Celle-ci n’a rien d’ébouriffante en ce sens que l’œil non exercé pourrait la confondre avec un téléfilm de deuxième partie de soirée ou avec bon nombre de prods françaises de plateformes du moment. Mais à y regarder de plus près il y a d’abord un joli travail sur la photo qui tente avec succès de gommer la frontière temporelle entre les nombreuses images d’archive et celles filmées aujourd’hui. Rachid Bouchareb nous confiant avoir fait l’acquisition de caméras vidéo d’époque afin de recréer certaines séquences comme ces « voltigeurs » fondant dans les rues de Paris ou ces CRS investissant l’amphi principale de la Sorbonne afin d’en dégager ses étudiants qui l’occupaient comme au meilleur moment des événements de mai 68. Au-delà, ses plans prennent le temps d’ancrer ses personnages et leurs actions au sein du cadre. La caméra ne les suit pas ni ne les précède. Ils font sens avec la tension décrite et accompagnent ses acteurs permettant une portée dramatique de chaque instant. C’est bluffant car le procédé n’a encore une fois pas vocation à en mettre plein les yeux et pourtant le message passe avec une clarté absolue.

Rachid Bouchareb clôt avec Nos frangins une trilogie initiée avec le plus que jamais essentiel Indigènes (2006) et le fondamentalement raté Hors-la-loi (2010). A eux trois, ils proposent un miroir parfois juste, parfois déformé mais toujours introspectif de l’histoire de la société française à l’aune de ses anciennes colonies du Maghreb. Ce qu’en dit Bouchareb peut être contestable surtout avec Hors-la-loi mais a pour lui d’être nécessaire et propice aux débats. Quelques-uns, on veut encore le croire, des piliers de notre démocratie.

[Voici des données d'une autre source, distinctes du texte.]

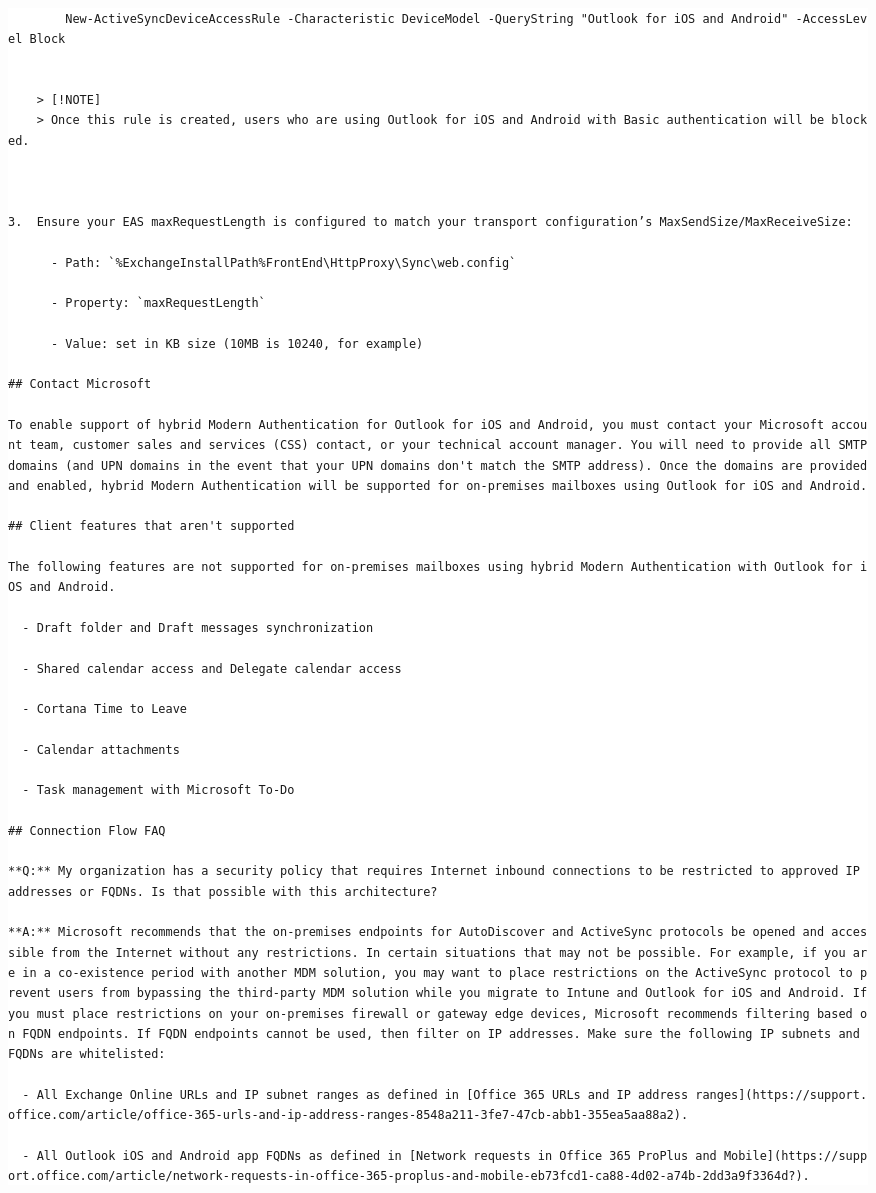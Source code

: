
 ```
        New-ActiveSyncDeviceAccessRule -Characteristic DeviceModel -QueryString "Outlook for iOS and Android" -AccessLevel Block
    

    > [!NOTE]
    > Once this rule is created, users who are using Outlook for iOS and Android with Basic authentication will be blocked.



3.  Ensure your EAS maxRequestLength is configured to match your transport configuration’s MaxSendSize/MaxReceiveSize:
    
      - Path: `%ExchangeInstallPath%FrontEnd\HttpProxy\Sync\web.config`
    
      - Property: `maxRequestLength`
    
      - Value: set in KB size (10MB is 10240, for example)

## Contact Microsoft

To enable support of hybrid Modern Authentication for Outlook for iOS and Android, you must contact your Microsoft account team, customer sales and services (CSS) contact, or your technical account manager. You will need to provide all SMTP domains (and UPN domains in the event that your UPN domains don't match the SMTP address). Once the domains are provided and enabled, hybrid Modern Authentication will be supported for on-premises mailboxes using Outlook for iOS and Android.

## Client features that aren't supported

The following features are not supported for on-premises mailboxes using hybrid Modern Authentication with Outlook for iOS and Android.

  - Draft folder and Draft messages synchronization

  - Shared calendar access and Delegate calendar access

  - Cortana Time to Leave

  - Calendar attachments

  - Task management with Microsoft To-Do

## Connection Flow FAQ

**Q:** My organization has a security policy that requires Internet inbound connections to be restricted to approved IP addresses or FQDNs. Is that possible with this architecture?

**A:** Microsoft recommends that the on-premises endpoints for AutoDiscover and ActiveSync protocols be opened and accessible from the Internet without any restrictions. In certain situations that may not be possible. For example, if you are in a co-existence period with another MDM solution, you may want to place restrictions on the ActiveSync protocol to prevent users from bypassing the third-party MDM solution while you migrate to Intune and Outlook for iOS and Android. If you must place restrictions on your on-premises firewall or gateway edge devices, Microsoft recommends filtering based on FQDN endpoints. If FQDN endpoints cannot be used, then filter on IP addresses. Make sure the following IP subnets and FQDNs are whitelisted:

  - All Exchange Online URLs and IP subnet ranges as defined in [Office 365 URLs and IP address ranges](https://support.office.com/article/office-365-urls-and-ip-address-ranges-8548a211-3fe7-47cb-abb1-355ea5aa88a2).

  - All Outlook iOS and Android app FQDNs as defined in [Network requests in Office 365 ProPlus and Mobile](https://support.office.com/article/network-requests-in-office-365-proplus-and-mobile-eb73fcd1-ca88-4d02-a74b-2dd3a9f3364d?).
```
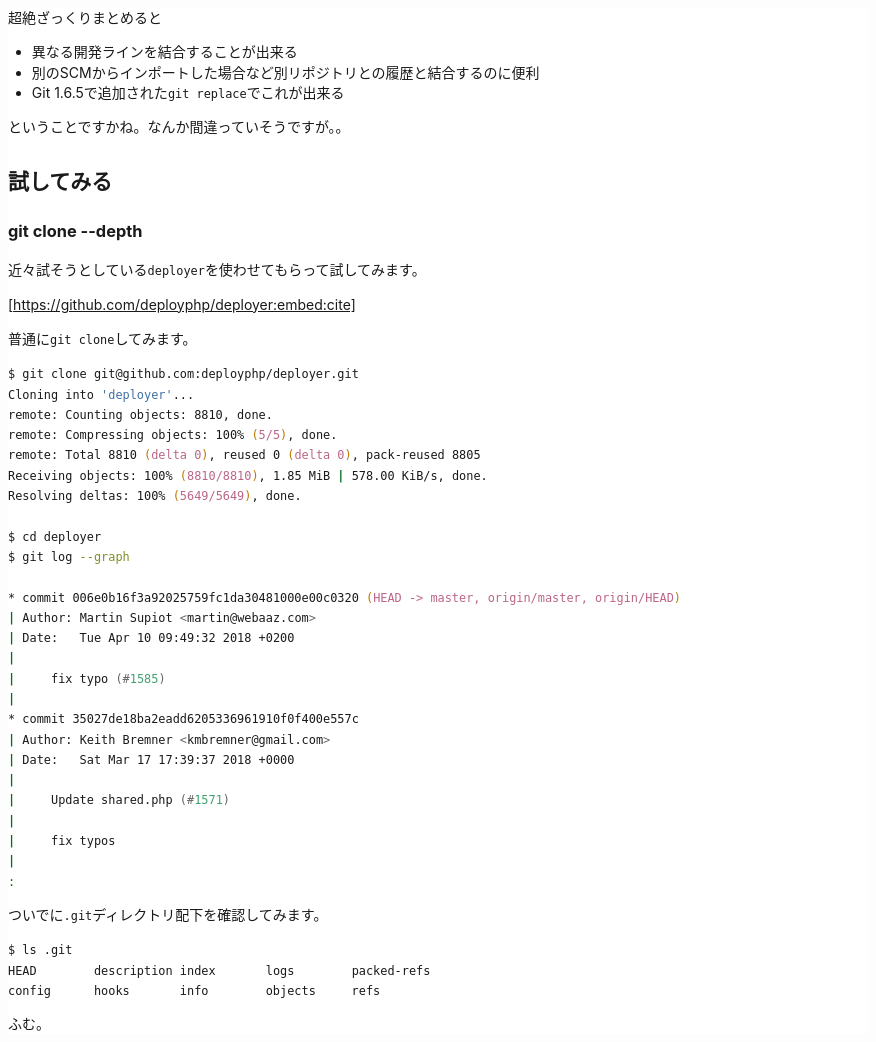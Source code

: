 超絶ざっくりまとめると

* 異なる開発ラインを結合することが出来る
* 別のSCMからインポートした場合など別リポジトリとの履歴と結合するのに便利
* Git 1.6.5で追加された`git replace`でこれが出来る

ということですかね。なんか間違っていそうですが。。

## 試してみる

### git clone --depth

近々試そうとしている`deployer`を使わせてもらって試してみます。

[https://github.com/deployphp/deployer:embed:cite]

普通に`git clone`してみます。

```zsh
$ git clone git@github.com:deployphp/deployer.git
Cloning into 'deployer'...
remote: Counting objects: 8810, done.
remote: Compressing objects: 100% (5/5), done.
remote: Total 8810 (delta 0), reused 0 (delta 0), pack-reused 8805
Receiving objects: 100% (8810/8810), 1.85 MiB | 578.00 KiB/s, done.
Resolving deltas: 100% (5649/5649), done.

$ cd deployer
$ git log --graph

* commit 006e0b16f3a92025759fc1da30481000e00c0320 (HEAD -> master, origin/master, origin/HEAD)
| Author: Martin Supiot <martin@webaaz.com>
| Date:   Tue Apr 10 09:49:32 2018 +0200
|
|     fix typo (#1585)
|
* commit 35027de18ba2eadd6205336961910f0f400e557c
| Author: Keith Bremner <kmbremner@gmail.com>
| Date:   Sat Mar 17 17:39:37 2018 +0000
|
|     Update shared.php (#1571)
|
|     fix typos
|
:
```

ついでに`.git`ディレクトリ配下を確認してみます。
```zsh
$ ls .git
HEAD        description index       logs        packed-refs
config      hooks       info        objects     refs
```

ふむ。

Notre interview avec Rachid Bouchareb, Samir Guesmi, Lyna Khoudri et Raphaël Personnaz

Nos frangins (2022) de Rachid Bouchareb – 1h32 (Le Pacte) – 7 décembre 2022

Résumé : La nuit du 5 au 6 décembre 1986, Malik Oussekine est mort à la suite d’une intervention de la police, alors que Paris était secoué par des manifestations estudiantines contre une nouvelle réforme de l’éducation. Le ministère de l’intérieur est d’autant plus enclin à étouffer cette affaire, qu’un autre français d’origine algérienne a été tué la même nuit par un officier de police.